Soldati invested part of SCP's earnings into two tourist attractions: the Tren de la Costa railway, and the Parque de la Costa amusement park. The first was developed by securing a concession in 1993 to operate the formerly state-owned Ferrocarril Central Argentino route between the northern Buenos Aires suburbs of Olivos and Tigre, in disuse since 1961. Following the recovery of derelict rails and stations, and the purchase of new equipment, the 16 km (10 mi) "Coastal Train" was inaugurated in April 1995, helping revive the largely upscale area's real estate market.

As the largest shareholder in Aguas Argentinas (with 20 percent), SCP profited by Soldati's decision in 1998 to sell its stake to Paris-based Suez, which paid SCP US$150 million for its shares, or three times what Soldati's company had paid in 1993. The sale of the profitable unit was partly motivated by growing debts at SCP, however, whose revenue forecast was dampened by the local effects during 1995-96 of the Mexican peso crisis. Its US$715 million debt was nearly double its book value, and in 1997, SCP divested itself of the natural gas processing concerns had under its Compañía General de Combustibles (CGC) unit for US$230 million, most of which had to be earmarked for debt retirement.

Controlling CPC, the nation's second-largest construction company, Soldati shed a half ownership stake in the builder, as well as 100% of the BAN gas company, by 1998. SCP, however, defaulted on a US$25 million debt in April 1999, which effectively shut it out of the corporate bond market. The principal drain on the group's finances had reportedly been its US$400 million investment in the two, suburban Buenos Aires tourist attractions: the Tren and Parque de la Costa. Though a majority stake in the latter was sold, their ongoing losses and service costs on their startup debt continued to stymy SCP's balance sheet.

Negotiations with creditors followed, but a lawsuit filed against SCP by US-based Reef Exploration in 2000 over the sale of a subsidiary to Shell Petroleum led to Soldati's decision to file for SCP's bankruptcy in September of that year. The sale of a number of energy related interests to Techint, the Argentine multinational registered in Luxembourg, could not rescue SCP from bankruptcy, and in 2004, Soldati divested it of 81% of its CGC unit, which was sold to local household chemicals maker The Value Brand.

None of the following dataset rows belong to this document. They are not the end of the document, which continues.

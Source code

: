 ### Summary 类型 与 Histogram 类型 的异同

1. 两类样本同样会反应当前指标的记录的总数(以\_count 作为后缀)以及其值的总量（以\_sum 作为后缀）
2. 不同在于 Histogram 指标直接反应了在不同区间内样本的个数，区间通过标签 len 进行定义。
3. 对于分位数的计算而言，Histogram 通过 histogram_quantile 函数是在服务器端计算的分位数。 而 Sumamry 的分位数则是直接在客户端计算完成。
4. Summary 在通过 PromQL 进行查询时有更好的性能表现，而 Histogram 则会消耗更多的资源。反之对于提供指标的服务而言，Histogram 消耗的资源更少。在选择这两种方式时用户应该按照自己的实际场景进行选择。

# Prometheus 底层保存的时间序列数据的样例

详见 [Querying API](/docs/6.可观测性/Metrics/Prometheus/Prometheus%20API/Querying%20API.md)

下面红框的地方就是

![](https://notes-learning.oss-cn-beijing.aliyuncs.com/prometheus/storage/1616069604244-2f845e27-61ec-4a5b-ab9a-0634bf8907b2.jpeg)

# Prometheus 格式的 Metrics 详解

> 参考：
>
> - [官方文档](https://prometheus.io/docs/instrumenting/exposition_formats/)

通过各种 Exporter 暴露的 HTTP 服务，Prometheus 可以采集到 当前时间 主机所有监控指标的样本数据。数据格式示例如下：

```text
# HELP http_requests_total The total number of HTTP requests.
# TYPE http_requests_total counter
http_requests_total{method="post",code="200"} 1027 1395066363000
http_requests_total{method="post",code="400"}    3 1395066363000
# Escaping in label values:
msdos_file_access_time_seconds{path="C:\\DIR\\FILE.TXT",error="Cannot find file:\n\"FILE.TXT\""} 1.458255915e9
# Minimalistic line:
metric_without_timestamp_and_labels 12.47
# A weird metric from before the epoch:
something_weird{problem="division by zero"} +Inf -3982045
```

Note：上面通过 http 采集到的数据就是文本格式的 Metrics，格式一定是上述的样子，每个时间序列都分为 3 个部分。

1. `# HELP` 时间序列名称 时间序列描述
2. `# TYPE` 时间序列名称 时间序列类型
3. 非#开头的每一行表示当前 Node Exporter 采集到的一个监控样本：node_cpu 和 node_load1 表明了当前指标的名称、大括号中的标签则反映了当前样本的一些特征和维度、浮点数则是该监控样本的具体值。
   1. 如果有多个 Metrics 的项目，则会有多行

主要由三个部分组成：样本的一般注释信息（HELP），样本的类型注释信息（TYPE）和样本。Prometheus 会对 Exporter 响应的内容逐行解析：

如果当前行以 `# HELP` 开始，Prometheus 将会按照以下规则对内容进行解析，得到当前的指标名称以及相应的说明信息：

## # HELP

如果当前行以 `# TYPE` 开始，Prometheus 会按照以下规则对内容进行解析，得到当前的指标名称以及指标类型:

That year, SCP's bankruptcy was approved in court, which granted it an 80% discharge of a debt which had grown to US$1.2 billion, by then. The discharge allowed SCP to enter into a modest venture with Millicom, a Luxembourg-based mobile phone network provider, which resulted in Latin America's first WiMax network.

SCP's legal problems continued, however, as the bankruptcy ruling had been appealed by a commercial court prosecutor in 2006, and in October 2009, the Argentine Supreme Court struck down the earlier ruling, citing irregularities in the shareholders' meeting convened to approve the bankruptcy.

Citing his having reached retirement age, Soldati stepped down as the President of SCP on December 31, 2009, and designated Ignacio Noel as the new one.